— Как русские знают, что сердце оно, а ночь — она? — пробормотала Александра. Ей страшно хотелось спать.
— Потому что мы умные, — ответил он, целуя маленькую розовую ступню. Может быть, к черту сегодня доктора?
В опочивальню громко стучали.
— Ваше величество, пожалуйте причесываться, — из–за двери объявила камеристка. Николай Павлович сел на кровати.
— Подъем, моя птичка, — скомандовал он. — Пошли работать!
…Она хотела быть Шарлоттой и жить в Аничковом дворце. Она не хотела быть Александрой Федоровной и жить в Зимнем.

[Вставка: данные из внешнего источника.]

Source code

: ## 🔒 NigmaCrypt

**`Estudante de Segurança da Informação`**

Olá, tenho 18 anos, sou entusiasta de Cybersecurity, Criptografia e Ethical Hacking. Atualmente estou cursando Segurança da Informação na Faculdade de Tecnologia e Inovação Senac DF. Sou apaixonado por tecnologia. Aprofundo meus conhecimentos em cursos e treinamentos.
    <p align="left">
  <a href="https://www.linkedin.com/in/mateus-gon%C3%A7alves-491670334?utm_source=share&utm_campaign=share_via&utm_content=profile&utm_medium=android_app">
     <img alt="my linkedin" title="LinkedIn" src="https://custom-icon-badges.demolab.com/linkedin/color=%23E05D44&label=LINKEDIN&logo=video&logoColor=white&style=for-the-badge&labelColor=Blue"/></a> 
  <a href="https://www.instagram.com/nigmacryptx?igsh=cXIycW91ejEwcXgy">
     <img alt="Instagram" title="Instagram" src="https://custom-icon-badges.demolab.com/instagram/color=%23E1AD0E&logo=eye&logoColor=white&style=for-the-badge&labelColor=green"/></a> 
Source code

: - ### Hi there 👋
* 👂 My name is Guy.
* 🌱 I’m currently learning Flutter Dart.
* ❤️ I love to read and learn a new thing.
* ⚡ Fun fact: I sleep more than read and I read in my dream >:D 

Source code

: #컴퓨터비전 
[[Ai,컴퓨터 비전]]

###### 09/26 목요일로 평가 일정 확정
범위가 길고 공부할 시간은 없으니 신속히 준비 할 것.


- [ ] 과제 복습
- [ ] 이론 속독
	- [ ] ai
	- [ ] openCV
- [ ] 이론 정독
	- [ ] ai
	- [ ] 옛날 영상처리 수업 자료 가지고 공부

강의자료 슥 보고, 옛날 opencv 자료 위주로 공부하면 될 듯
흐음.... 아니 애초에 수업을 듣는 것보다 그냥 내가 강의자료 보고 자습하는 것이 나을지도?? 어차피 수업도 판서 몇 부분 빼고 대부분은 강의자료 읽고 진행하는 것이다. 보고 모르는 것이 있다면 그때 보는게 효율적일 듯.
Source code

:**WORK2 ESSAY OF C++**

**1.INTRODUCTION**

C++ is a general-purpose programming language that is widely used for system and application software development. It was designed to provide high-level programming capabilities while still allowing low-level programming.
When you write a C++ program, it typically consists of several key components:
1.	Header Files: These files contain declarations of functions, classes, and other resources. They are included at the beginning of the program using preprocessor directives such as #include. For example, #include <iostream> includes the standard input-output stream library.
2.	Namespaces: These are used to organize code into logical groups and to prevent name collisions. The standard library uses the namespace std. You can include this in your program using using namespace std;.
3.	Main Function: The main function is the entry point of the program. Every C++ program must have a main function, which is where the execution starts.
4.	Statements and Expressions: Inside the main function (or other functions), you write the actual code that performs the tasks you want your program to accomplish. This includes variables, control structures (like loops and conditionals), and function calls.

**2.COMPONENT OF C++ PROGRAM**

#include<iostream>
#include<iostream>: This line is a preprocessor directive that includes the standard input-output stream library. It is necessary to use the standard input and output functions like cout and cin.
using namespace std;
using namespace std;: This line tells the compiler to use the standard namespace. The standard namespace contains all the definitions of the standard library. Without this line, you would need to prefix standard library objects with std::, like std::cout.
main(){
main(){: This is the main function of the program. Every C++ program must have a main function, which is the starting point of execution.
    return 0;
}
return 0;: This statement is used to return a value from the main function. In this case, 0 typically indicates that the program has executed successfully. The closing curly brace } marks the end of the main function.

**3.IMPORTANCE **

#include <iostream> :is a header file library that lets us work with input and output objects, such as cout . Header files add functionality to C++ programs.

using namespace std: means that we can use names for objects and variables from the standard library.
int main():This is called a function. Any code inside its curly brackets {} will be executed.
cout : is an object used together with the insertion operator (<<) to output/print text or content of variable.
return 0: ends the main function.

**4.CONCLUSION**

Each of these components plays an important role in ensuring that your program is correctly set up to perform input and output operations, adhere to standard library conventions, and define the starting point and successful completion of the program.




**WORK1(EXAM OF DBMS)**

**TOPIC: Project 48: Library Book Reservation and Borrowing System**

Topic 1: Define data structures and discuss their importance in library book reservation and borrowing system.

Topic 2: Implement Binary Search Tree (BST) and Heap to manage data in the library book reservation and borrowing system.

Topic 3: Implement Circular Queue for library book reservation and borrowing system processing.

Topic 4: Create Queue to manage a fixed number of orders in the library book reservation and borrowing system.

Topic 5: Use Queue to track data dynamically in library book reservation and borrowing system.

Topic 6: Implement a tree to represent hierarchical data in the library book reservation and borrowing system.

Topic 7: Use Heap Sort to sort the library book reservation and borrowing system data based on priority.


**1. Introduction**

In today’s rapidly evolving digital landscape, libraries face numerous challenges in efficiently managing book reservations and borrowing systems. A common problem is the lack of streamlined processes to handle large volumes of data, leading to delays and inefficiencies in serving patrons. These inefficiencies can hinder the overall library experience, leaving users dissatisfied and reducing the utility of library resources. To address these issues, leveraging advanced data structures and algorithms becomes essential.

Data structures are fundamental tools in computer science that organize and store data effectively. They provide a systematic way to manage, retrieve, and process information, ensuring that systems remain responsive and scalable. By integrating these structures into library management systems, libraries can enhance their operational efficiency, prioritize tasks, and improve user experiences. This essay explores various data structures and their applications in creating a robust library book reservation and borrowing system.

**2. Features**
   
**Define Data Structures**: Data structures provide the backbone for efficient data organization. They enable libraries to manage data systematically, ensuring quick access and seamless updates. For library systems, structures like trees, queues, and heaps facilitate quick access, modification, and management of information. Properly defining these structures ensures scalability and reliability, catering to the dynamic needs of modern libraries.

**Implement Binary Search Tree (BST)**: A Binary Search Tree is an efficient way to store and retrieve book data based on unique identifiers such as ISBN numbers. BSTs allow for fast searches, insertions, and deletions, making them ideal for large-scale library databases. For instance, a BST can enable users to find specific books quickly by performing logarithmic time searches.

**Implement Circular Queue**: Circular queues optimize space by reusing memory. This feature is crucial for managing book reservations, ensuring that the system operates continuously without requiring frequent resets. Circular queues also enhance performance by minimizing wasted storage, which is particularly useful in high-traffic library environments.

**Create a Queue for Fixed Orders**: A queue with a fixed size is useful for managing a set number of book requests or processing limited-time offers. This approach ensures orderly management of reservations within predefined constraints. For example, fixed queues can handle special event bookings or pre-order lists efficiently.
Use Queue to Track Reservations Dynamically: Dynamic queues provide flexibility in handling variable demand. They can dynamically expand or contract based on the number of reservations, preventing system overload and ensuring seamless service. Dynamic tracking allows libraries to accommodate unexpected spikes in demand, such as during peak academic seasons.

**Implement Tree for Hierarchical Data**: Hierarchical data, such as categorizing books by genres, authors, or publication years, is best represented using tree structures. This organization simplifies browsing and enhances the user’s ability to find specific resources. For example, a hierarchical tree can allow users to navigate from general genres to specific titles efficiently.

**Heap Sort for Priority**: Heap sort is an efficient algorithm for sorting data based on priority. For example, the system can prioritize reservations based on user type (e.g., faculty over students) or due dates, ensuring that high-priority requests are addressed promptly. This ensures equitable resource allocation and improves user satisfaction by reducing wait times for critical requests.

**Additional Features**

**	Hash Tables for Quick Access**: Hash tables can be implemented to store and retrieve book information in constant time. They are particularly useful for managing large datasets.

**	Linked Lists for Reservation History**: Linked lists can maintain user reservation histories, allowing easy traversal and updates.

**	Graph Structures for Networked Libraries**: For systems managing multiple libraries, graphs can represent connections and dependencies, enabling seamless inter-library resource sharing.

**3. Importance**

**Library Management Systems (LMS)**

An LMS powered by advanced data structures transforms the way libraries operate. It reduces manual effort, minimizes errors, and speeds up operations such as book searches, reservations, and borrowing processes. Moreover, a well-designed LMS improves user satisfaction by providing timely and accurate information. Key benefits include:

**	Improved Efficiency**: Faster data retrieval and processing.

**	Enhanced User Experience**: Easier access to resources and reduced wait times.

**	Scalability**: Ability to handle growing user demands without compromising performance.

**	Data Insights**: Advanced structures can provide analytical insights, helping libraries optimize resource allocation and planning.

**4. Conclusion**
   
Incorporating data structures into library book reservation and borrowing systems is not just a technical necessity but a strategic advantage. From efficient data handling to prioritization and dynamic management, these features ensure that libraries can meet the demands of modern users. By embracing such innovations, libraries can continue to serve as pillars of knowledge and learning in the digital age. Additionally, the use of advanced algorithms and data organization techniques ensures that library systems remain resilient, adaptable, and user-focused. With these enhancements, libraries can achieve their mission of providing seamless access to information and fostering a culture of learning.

Она хотела, как раньше, танцевать на балах и возиться с детьми, а не принимать в свой день рождения купеческие делегации. Она горько оплакивала утерянную свободу. Кроме того, Лотта наотрез отказывалась перестать мыслить, как частное лицо. Это противоречие всякий раз сказывалось, когда они затрагивали тему «друзей четырнадцатого числа».
Ссоры всегда начинались с того, что Шарлотте передавали очередное прошение. А прошений было много — весь высший свет обеих столиц был так или иначе затронут. Получив письмо от престарелой матери, больного отца или, что еще хуже, беременной жены арестованного, Шарлотта срывалась с места и летела к нему в кабинет. Меланхолическая птичка превращалась в тигрицу. Она требовала одного: немедленно помиловать, немедленно отпустить.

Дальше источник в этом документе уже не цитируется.